Question

Two compressible solids are formed into spheres of the same size. The bulk modulus of sphere two is twice as large as the bulk modulus of sphere one. You now increase the pressure on both spheres by the same amount. As a result of the increased pressure, how is the change in volume of sphere two (ΔV2) related to the change in volume of sphere one (ΔV1)?

Answer 1

`\Delta V_1=2* \Delta V_2`

Step-by-step explanation:

The bulk modulus is a constant that describes how resistant a substance is to compression.

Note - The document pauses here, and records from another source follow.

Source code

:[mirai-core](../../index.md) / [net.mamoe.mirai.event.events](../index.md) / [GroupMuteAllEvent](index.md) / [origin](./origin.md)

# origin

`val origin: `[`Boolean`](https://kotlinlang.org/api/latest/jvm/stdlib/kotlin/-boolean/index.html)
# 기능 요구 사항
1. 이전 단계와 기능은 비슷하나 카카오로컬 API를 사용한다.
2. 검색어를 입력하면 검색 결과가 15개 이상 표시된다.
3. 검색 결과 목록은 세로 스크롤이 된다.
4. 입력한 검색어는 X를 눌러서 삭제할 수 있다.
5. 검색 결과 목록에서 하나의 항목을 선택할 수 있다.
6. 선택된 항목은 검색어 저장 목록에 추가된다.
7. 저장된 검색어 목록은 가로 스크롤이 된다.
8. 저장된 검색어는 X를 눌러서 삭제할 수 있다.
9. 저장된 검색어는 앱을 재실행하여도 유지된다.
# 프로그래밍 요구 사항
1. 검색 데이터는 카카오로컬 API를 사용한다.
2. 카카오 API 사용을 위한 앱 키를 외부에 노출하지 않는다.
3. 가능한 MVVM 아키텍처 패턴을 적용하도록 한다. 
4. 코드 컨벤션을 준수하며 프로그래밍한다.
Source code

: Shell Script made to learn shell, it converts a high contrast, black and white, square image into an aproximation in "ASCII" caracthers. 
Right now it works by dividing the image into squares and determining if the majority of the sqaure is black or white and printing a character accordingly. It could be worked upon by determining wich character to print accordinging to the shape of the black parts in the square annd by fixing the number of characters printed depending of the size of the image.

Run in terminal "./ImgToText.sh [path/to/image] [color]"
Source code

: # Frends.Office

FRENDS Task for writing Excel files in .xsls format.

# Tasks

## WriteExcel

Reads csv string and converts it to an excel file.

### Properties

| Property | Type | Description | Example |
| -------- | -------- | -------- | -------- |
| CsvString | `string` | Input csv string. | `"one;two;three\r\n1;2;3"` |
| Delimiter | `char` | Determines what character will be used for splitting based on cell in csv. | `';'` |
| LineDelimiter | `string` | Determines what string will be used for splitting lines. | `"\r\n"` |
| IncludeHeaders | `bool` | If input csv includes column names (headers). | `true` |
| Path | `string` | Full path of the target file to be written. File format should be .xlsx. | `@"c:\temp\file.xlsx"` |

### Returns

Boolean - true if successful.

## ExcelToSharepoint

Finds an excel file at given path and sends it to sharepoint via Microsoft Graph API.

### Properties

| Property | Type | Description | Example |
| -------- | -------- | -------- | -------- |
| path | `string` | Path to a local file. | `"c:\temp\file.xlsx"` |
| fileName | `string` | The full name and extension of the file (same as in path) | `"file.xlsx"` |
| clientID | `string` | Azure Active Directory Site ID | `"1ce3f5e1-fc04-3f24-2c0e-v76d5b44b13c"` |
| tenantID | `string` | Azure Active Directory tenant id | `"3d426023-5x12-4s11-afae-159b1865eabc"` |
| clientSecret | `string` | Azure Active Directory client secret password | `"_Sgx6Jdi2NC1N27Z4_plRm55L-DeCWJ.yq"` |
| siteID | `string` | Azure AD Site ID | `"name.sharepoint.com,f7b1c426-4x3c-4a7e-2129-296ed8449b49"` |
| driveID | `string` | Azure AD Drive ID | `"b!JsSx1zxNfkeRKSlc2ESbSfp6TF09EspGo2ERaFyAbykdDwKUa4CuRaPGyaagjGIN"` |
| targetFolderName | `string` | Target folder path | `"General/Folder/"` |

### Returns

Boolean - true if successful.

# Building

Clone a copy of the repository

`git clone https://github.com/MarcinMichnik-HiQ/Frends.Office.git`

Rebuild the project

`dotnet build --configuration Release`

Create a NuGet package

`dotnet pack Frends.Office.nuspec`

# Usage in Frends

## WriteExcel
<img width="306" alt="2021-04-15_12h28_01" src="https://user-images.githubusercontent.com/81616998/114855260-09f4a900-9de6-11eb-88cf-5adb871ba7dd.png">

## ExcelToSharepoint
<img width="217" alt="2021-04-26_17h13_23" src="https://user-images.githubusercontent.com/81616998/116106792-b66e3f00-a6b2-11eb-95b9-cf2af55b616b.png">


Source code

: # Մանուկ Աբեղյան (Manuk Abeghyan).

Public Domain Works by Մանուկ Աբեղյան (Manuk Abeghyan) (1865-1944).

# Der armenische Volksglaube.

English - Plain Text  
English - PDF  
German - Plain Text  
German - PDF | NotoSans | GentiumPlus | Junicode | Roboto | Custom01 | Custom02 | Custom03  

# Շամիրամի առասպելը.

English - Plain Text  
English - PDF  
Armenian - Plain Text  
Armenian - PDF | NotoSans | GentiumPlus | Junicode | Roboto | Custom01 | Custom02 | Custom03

It is defined as the ratio between increase in pressure and the resulting decrease in a volume of the material.

It is given by a formula :

`Bulk\,\,modulus\,\,(K)=(volumetric\,\,stress)/(volumetric\,\,strain)`

OR

`K=(\Delta P)/(((\Delta V)/(V)) )`

where:

`\Delta V` &
`\Delta P` are the change in volume and change in pressure respectively.

V= original volume

According to the given:

`K_2=2K_1`

`V_1=V_2`

`\Delta P_1=\Delta P_2`

So,

`K_2=(\Delta P_2)/(((\Delta V_2)/(V_2)) )`

`K_2=(\Delta P_2* V_2)/(\Delta V_2)`.................................(1)

&

`K_1=(\Delta P_1)/(((\Delta V_1)/(V_1)) )`

`K_1=(\Delta P_1* V_1)/(\Delta V_1)`..................................(2)

From the given conditions we compare equations (1) & (2):

`K_2=2K_1`

`(\Delta P_2* V_2)/(\Delta V_2)=2* (\Delta P_1* V_1)/(\Delta V_1)`

cancelling the equal terms

`(1)/(\Delta V_2) =(2)/(\Delta V_1)`

`\Delta V_1=2* \Delta V_2`

The material in first case undergoes twice the volume reduction than that of the material in first case under the given conditions.